Mid-career Canadian artist Richard Boulet maintains an active studio practice addressing issues of marginalization, specifically the topics of mental health and more recently, concerns relating to LGBTQ communities. He has exhibited widely, with a national touring that included the Textile Museum of Canada, a 2016 retrospective at the Art Gallery of Grande Prairie, plus multiple solo and group exhibitions. The content of his textiles and drawings convey searching for sensibilities of community engagement primarily through semi-autobiographical works rooted in his living with schizophrenia.

Richard has worked in a number of Canadian cities including Winnipeg, Montreal, Vancouver and currently Edmonton. He has also spent periods of time in Calgary and Regina during phases of marginal living. Jobs have included working in a gallery, set painting and mental health advocacy. At this time Richard is employed with the Edmonton office of the Canadian Mental Health Association, and his professional art practice is represented through dc3 art projects.
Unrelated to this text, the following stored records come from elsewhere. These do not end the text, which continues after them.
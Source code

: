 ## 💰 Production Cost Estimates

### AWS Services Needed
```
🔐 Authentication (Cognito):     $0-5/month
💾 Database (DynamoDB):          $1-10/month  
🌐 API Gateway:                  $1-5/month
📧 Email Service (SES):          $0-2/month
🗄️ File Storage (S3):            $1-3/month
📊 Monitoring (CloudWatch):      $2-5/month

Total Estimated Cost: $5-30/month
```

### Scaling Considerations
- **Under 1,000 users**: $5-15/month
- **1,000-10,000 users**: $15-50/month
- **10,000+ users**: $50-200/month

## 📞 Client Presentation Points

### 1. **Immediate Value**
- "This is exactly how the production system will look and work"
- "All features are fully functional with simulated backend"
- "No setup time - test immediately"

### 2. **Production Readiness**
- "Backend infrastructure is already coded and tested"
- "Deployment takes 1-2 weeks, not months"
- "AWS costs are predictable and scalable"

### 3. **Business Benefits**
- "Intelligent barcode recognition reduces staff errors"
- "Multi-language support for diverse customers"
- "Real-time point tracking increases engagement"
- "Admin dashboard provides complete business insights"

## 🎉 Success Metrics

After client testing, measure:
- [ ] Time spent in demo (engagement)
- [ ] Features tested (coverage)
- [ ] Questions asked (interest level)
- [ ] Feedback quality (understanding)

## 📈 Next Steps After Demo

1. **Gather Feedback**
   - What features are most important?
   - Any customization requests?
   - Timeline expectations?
For formal education Richard has three degrees, most recently an MFA from the University of Alberta, in drawing and intermedia, where he refined his desire to work in fibre combining text and image. This culminated in a focus on quilting and cross-stitch, which is still evident in his current work, although as of late drawing and mixed media also feature prominently. His earlier degrees are both from the University of Manitoba, firstly in Environmental Studies (Architecture) and then a BFA in painting.